Esper made the claims in a lawsuit filed in federal court Sunday, as he sought to publish his memoir “A Sacred Oath.” The suit alleges that the Defense Department withheld “significant” text from the book under the guise of classification.
The former Army secretary — who Trump fired by tweet two days after the 2020 election — wrote that his 18-month tenure as Pentagon chief was “an unprecedented time of civil unrest, public health crises, growing threats abroad, Pentagon transformation, and a White House seemingly bent on circumventing the Constitution.”
Esper claimed that defense officials redacted 60 pages of his book and asked him not to quote Trump and others in meetings or describe their conversations. He also alleged that officials told him not to use certain nouns and verbs while writing about historical events in the book.

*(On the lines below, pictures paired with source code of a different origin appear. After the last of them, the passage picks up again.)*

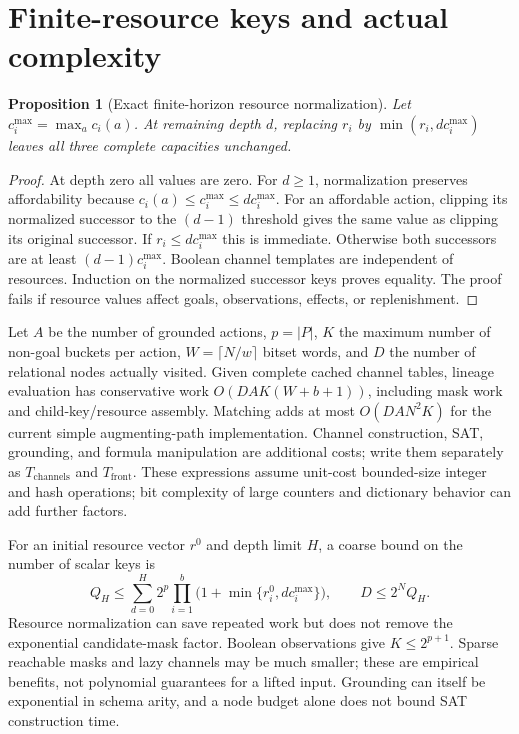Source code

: \documentclass[11pt]{article}
\newtheorem{proposition}[theorem]{Proposition}
\theoremstyle{definition}
\newcommand{\card}[1]{\lvert #1\rvert}
\begin{document}
\section{Finite-resource keys and actual complexity}
\begin{proposition}[Exact finite-horizon resource normalization]
Let $c_i^{\max}=\max_a c_i(a)$. At remaining depth $d$, replacing
$r_i$ by $\min(r_i,d c_i^{\max})$ leaves all three complete capacities unchanged.
\end{proposition}
\begin{proof}
At depth zero all values are zero. For $d\geq1$, normalization preserves
affordability because $c_i(a)\leq c_i^{\max}\leq d c_i^{\max}$. For an
affordable action, clipping its normalized successor to the $(d-1)$ threshold
gives the same value as clipping its original successor. If $r_i\leq
d c_i^{\max}$ this is immediate. Otherwise both successors are at least
$(d-1)c_i^{\max}$. Boolean channel templates are independent of resources.
Induction on the normalized successor keys proves equality. The proof fails
if resource values affect goals, observations, effects, or replenishment.
\end{proof}

Let $A$ be the number of grounded actions, $p=\card P$, $K$ the maximum number
of non-goal buckets per action, $W=\lceil N/w\rceil$ bitset words, and $D$ the
number of relational nodes actually visited. Given complete cached channel
tables, lineage evaluation has conservative work
$O(D A K(W+b+1))$, including mask work and child-key/resource assembly.
Matching adds at most $O(D A N^2K)$ for the current simple augmenting-path
implementation. Channel construction, SAT, grounding, and formula manipulation
are additional costs; write them separately as $T_{\mathrm{channels}}$ and
$T_{\mathrm{front}}$. These expressions assume unit-cost bounded-size integer
and hash operations; bit complexity of large counters and dictionary behavior
can add further factors.

For an initial resource vector $r^0$ and depth limit $H$, a coarse bound on
the number of scalar keys is
\[
Q_H\leq\sum_{d=0}^{H}2^p\prod_{i=1}^{b}
             \bigl(1+\min\{r_i^0,d c_i^{\max}\}\bigr),
\qquad D\leq 2^N Q_H.
\]
Resource normalization can save repeated work but does not remove the
exponential candidate-mask factor. Boolean observations give
$K\leq2^{p+1}$. Sparse reachable masks and lazy channels may be much smaller;
these are empirical benefits, not polynomial guarantees for a lifted input.
Grounding can itself be exponential in schema arity, and a node budget alone
does not bound SAT construction time.
\end{document}
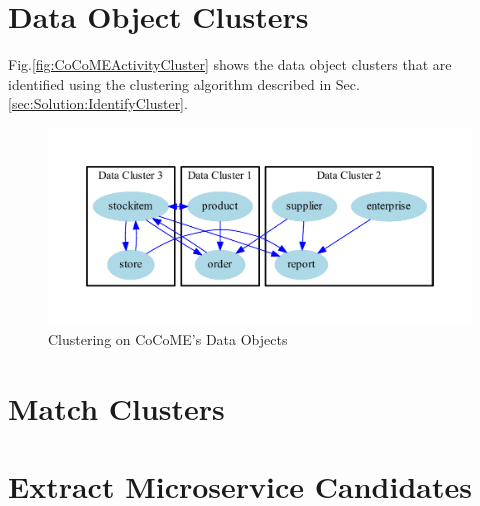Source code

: \section{Data Object Clusters}
Fig.\ref{fig:CoCoMEActivityCluster} shows the data object clusters that are identified using the clustering algorithm described in Sec.\ref{sec:Solution:IdentifyCluster}.
\begin{figure}[h!]
	\centering
	\includegraphics[width=12cm, trim={2cm 0cm 2cm 0cm}]{img/CoCoMEDataClusterWith1.pdf}
	\caption{Clustering on CoCoME's Data Objects}
	\label{fig:CoCoMEDataCluster}
\end{figure}

\section{Match Clusters}

\section{Extract Microservice Candidates}
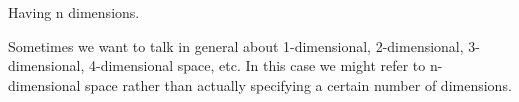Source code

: Having n dimensions.
\par
Sometimes we want to talk in general about 1-dimensional,
2-dimensional, 3-dimensional, 4-dimensional space, etc. In 
this case we might refer to n-dimensional space rather than
actually specifying a certain number of dimensions.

The 57-year-old, who needs Pentagon approval to override his secrecy agreements, wrote that agreeing to the redactions would be “a serious injustice to important moments in history that the American people need to know and understand.”
Esper and Trump clashed over using the military to corral protestors and rioters after the police murder of George Floyd last June. The Republican accused him of not being sufficiently loyal while Esper claimed he was trying to keep his department politically neutral. His unprecedented firing during Trump’s lame duck tenure allowed the ex-prez to put loyalists in the Pentagon as he railed against the election results.
Esper said he reluctantly took legal action against his former department because its many redactions remained unexplained after he waited six months for a review process.
“I am more than disappointed the current Administration is infringing on my First Amendment constitutional rights. And it is with regret that legal recourse is the only path now available for me to tell my full story to the American people,” he said.
The Defense Department said it was reviewing the West Point graduate and Gulf War veteran’s lawsuit.
“As with all such reviews, the Department takes seriously its obligation to balance national security with an author’s narrative desire. Given that this matter is now under litigation, we will refrain from commenting further,” Pentagon spokesman John Kirby said in a statement.
Esper’s “unvarnished and candid” memoir was scheduled to hit book shelves in May.